下調べではジル蔵池は太平洋に面した農地の奥の山間部にある。(上写真)
谷池タイプでダムスペックを満たす溜池がいくつか集まっているが、多くの池はアクセスルートが難しく厳しい。
しかしその分、この時代にはめずらしくブラックバスもけっこうな数を確認できたし、ジル蔵池には地元のへらぶな釣り師が通っているという話なので特に楽しみだ。万全の体勢をとる。
まず地元のへらぶな釣り師が行くということは、とりあえずクルマで池まで行けると考えられる。へら釣り師は道具の分量が大きいので、東京都心部の釣り師ように自転車や公共交通機関で運べるモバイルなへら釣りパッケージを自作してシステムとして確立しているような特殊な例をのぞけば、まず移動はクルマと考えられるのである。
豊住魚釣場(東京都江東)で見たモバイルへらシステム。
墨田公園魚釣り場(東京都墨田)で見た手製のモバイルへらシステム。
クルマで行けそうだと分かっても、ハイエースではあまり無理はしたくない。近くの丸塚池にアプローチした施策と同じく、とりあえずカーナビを駆使して近づけるところまで近づいて、あとは折りたたみ自転車を射出する考えだ。それも難しいようだったら、空からジル蔵を捉えるべく空撮機材も起動できるよう準備を整えた。

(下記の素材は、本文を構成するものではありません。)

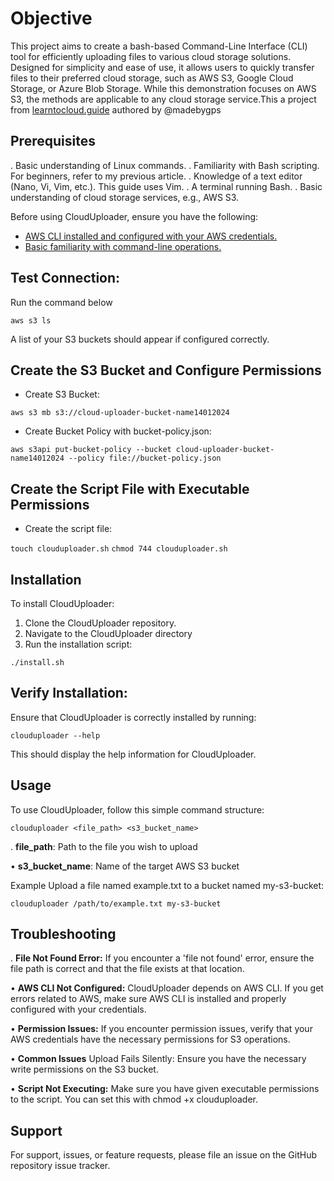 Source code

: # Objective

This project aims to create a bash-based Command-Line Interface (CLI) tool for efficiently uploading files to various cloud storage solutions. Designed for simplicity and ease of use, it allows users to quickly transfer files to their preferred cloud storage, such as AWS S3, Google Cloud Storage, or Azure Blob Storage. While this demonstration focuses on AWS S3, the methods are applicable to any cloud storage service.This a project from [learntocloud.guide](https://learntocloud.guide/) authored by @madebygps



## Prerequisites

. Basic understanding of Linux commands.
. Familiarity with Bash scripting. For beginners, refer to my previous article.
. Knowledge of a text editor (Nano, Vi, Vim, etc.). This guide uses Vim.
. A terminal running Bash.
. Basic understanding of cloud storage services, e.g., AWS S3.


Before using CloudUploader, ensure you have the following:


+ [AWS CLI installed and configured with your AWS credentials.](https://docs.aws.amazon.com/cli/latest/userguide/cli-chap-configure.html)
+ [Basic familiarity with command-line operations.](https://www.codecademy.com/article/command-line-commands)

## Test Connection:

Run the command below

``` aws s3 ls ```


 A list of your S3 buckets should appear if configured correctly.

 ## Create the S3 Bucket and Configure Permissions

 + Create S3 Bucket:

``` aws s3 mb s3://cloud-uploader-bucket-name14012024 ```

 + Create Bucket Policy with bucket-policy.json:

 ``` aws s3api put-bucket-policy --bucket cloud-uploader-bucket-name14012024 --policy file://bucket-policy.json ```

 ## Create the Script File with Executable Permissions

  + Create the script file:

``` touch clouduploader.sh ```
``` chmod 744 clouduploader.sh ```
 

 
  
## Installation

To install CloudUploader:

1. Clone the CloudUploader repository.
2. Navigate to the CloudUploader directory
3. Run the installation script:


```./install.sh ```


## Verify Installation:

Ensure that CloudUploader is correctly installed by running:


``` clouduploader --help ```


This should display the help information for CloudUploader.

## Usage
To use CloudUploader, follow this simple command structure:


```clouduploader <file_path> <s3_bucket_name>```


. __file_path__: Path to the file you wish to upload

• __s3_bucket_name__: Name of the target AWS S3 bucket

Example
Upload a file named example.txt to a bucket named my-s3-bucket:



``` clouduploader /path/to/example.txt my-s3-bucket ```



## Troubleshooting

. __File Not Found Error:__
If you encounter a 'file not found' error, ensure the file path is correct and that the file exists at that location.

• __AWS CLI Not Configured:__
CloudUploader depends on AWS CLI. If you get errors related to AWS, make sure AWS CLI is installed and properly configured with your credentials.

• __Permission Issues:__
If you encounter permission issues, verify that your AWS credentials have the necessary permissions for S3 operations.

• __Common Issues__
Upload Fails Silently:
Ensure you have the necessary write permissions on the S3 bucket.

• __Script Not Executing:__
Make sure you have given executable permissions to the script. You can set this with chmod +x clouduploader.

## Support

For support, issues, or feature requests, please file an issue on the GitHub repository issue tracker.
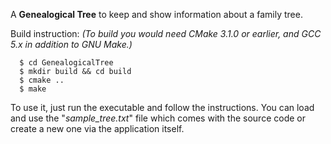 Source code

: A **Genealogical Tree** to keep and show information about a family tree.

Build instruction: *(To build you would need CMake 3.1.0 or earlier, and GCC 5.x in addition to GNU Make.)*
```
  $ cd GenealogicalTree
  $ mkdir build && cd build
  $ cmake ..
  $ make
```

To use it, just run the executable and follow the instructions. You can load and use the "*sample_tree.txt*" file which comes with the source code or create a new one via the application itself.
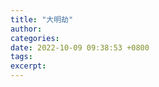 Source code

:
 ```yaml
---
title: "大明劫"
author: 
categories: 
date: 2022-10-09 09:38:53 +0800
tags: 
excerpt: 
---
```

アプローチ路は地図で見るよりも分岐が多く、やはりすんなりとは正しいルートをたどれなかった。
また通常であればジル蔵池のような独立した谷池タイプの池の場合、アクセスルートは標高の低い海側から山頂方向へと沢を伝うことがほとんど。しかしジル蔵池に関してこの法則は成り立たない。なんとジル蔵池の堰体は海に向かってそっぽを向くかっこうになっている。
上の空撮写真では写真下が海側だが、堰体が向こうを向いているのが分かる。
山をぐるっとまわりこむように水路となっている沢が流れているためこういうかっこうなっているが、空撮写真では海のある手前側に向かっても沢があるのが分かる。アクセス路はこのダミー沢とでもいうべきものを伝うルートをとっているので、ちょっとややこしいのである。
とはいっても、ちゃんとカーナビはジル蔵池までのルートを表示してくれている。結果的にはハイエースでも池のインレット側までたどり着くことができた。道もかなり狭いところもあるが舗装はされていた。
舗装が途切れたところが転回スペースになっている。ここから先は池岸伝いにぬかるんだ道が堰体までつづく。ここにクルマは置いていくことにした。転回スペースに駐車したできたが、他のクルマが来ると迷惑になるのでジル蔵池でのへらぶな釣りはあきらめ、とりあえず池の姿だけでも拝もうとトレールランニングシューズに履き替えて進んだ。
山頂にある池なのに最初にインレット側に到達し、そこからぐるっとまわって堰体側に行くという構造自体、やはりこのジル蔵池、かなり不可思議だ。それにしてもこのぬかるんだ道に轍のあとがある。地元のへらぶな釣り師、おそるべし。
木々のあいだからついに垣間見えたジル蔵池。漂白されたように真っ白な立ち枯れの木が湖面に立っていて、じつはちょっとドキっとした。ああ、ついにジル蔵池に会えた。
二つのワンドを経て300mほど進むと堰体に出て、さらに眺望がひらけた。
堰体は21mの高さがありダムスペックを満たす。へらぶな釣りの方面からジル蔵池を知ったこともあり、当初は名前も含めて真偽のほどはどうかと思っていたのだが、じつはダムマニアのあいだではわりと知られた池で、ダム便覧にも記載されている。
ああ、ジル蔵池。
ああ、ジル蔵。
ああ、ジル。
洪水吐に渡された橋がわりの電信柱? この洪水吐および堰体斜面がへらぶな釣りのポイント。
へらぶな釣り師の私物置き? 複数並んでいた。
周辺の立地はこんな風になっています。ジル蔵さん妄想図を加えたver2.2に更新。
マークした場所が転回スペース。